A casa da enigmática D.ª Germana era uma espécie de botequim sem aparato cenoplástico e a sua salinha de estar com janela para a rua – onde se sentava num sofá vermelho – era muitas vezes palco de grandes debates e números de fantasia, horas de muita vida inventada; era ali na sua torre de marfim de Campo de Ourique que passava a sua vida, ali que desfilavam os seus habitués, ali que tinha exactamente o cheiro que achava que deveria ter um teatro.

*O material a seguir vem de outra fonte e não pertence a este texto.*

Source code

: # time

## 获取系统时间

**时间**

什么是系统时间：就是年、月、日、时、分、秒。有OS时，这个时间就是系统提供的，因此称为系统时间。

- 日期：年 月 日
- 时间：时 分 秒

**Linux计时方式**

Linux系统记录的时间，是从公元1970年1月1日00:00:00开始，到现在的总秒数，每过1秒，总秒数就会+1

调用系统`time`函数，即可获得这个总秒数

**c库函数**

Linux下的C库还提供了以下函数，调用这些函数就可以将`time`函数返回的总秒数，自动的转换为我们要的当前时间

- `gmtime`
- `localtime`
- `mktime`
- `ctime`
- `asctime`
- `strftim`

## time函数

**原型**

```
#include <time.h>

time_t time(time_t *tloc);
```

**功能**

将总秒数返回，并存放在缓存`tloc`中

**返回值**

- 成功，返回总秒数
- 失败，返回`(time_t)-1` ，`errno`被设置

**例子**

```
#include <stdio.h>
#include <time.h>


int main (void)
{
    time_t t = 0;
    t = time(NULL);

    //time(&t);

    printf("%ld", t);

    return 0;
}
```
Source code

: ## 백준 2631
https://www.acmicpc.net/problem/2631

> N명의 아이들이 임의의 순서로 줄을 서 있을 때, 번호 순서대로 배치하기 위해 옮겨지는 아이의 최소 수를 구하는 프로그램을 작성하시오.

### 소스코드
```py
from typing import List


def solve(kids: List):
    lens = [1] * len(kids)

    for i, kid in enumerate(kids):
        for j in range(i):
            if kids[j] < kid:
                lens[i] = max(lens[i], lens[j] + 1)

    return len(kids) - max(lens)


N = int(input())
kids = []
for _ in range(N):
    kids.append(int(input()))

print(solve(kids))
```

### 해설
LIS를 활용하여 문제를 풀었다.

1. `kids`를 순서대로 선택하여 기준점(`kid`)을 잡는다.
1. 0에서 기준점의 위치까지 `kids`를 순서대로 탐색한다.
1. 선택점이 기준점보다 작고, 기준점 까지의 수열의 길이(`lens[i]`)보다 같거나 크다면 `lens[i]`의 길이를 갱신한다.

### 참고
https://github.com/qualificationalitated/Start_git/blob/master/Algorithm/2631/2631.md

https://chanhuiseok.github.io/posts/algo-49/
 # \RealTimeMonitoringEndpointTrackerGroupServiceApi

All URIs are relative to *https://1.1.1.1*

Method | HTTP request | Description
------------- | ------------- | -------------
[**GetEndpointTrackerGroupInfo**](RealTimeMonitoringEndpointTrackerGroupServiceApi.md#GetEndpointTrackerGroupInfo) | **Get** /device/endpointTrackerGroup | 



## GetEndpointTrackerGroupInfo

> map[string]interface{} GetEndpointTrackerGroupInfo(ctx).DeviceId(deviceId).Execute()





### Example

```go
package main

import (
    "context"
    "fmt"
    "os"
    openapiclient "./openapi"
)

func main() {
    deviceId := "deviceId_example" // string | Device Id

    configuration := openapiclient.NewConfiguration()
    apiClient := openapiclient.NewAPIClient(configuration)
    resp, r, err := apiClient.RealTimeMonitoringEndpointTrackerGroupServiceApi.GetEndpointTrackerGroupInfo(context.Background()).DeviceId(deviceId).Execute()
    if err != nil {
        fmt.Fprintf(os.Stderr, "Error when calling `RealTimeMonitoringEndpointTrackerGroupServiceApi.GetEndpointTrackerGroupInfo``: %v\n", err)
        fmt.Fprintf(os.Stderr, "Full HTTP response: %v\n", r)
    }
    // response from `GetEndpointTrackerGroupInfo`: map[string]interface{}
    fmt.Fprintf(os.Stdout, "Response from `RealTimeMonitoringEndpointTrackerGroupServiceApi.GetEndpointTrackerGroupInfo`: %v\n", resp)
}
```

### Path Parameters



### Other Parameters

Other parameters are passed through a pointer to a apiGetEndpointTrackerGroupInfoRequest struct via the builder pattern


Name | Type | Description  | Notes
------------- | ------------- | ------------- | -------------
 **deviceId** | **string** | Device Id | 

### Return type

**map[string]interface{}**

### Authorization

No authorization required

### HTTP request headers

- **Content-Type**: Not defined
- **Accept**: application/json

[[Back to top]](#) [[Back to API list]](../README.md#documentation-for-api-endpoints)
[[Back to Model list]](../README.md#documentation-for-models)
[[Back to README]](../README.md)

Que ela seja natural de Marco de Canaveses parece indesmentível; e que abandonava por vezes a cidade, numa espécie de licença sabática, nas semanas de Verão em que o seu bairro deixa de ser a sua opereta, é também uma realidade. Mas para onde ia, ou o que fazia quando estava em itinerância disso ninguém sabia, apenas que deixava atrás de si um delicado perfume de saudade, forte como o das violetas, penetrante como o das rosas. Donde ela não é seguramente é da província das lágrimas, dos folhetins lacrimosos, do sentimentalismo oitocentista, do pranto, do fado, da carpideira, da viela, do amor proibido. Voltava no mês em que os dias, mais pequenos, se tornam frescos e dourados, os jardins se vestem de vermelho e as folhas se despedem das árvores. Regressava com os ventos mas também com os grandes espectáculos, com Pinter, Beckett, Albee, Pirandello, Genet, entre outros, bem como ansiava sentir o sopro trágico das obras de Strindberg, Pirandello, Raul Brandão e Heiner Müller. Vinha a correr não se sabe de onde para encontrar um palco que fosse o mundo tal como ele é, o palco da injustiça, como advogaria Edward Bond. Esta mulher intensamente curiosa que podia lindamente sair das páginas de Virgínia Woolf só tem comparação com a fascinante Mrs Crowe, uma das suas personagens eleitas, uma alma gémea de rosto britânico.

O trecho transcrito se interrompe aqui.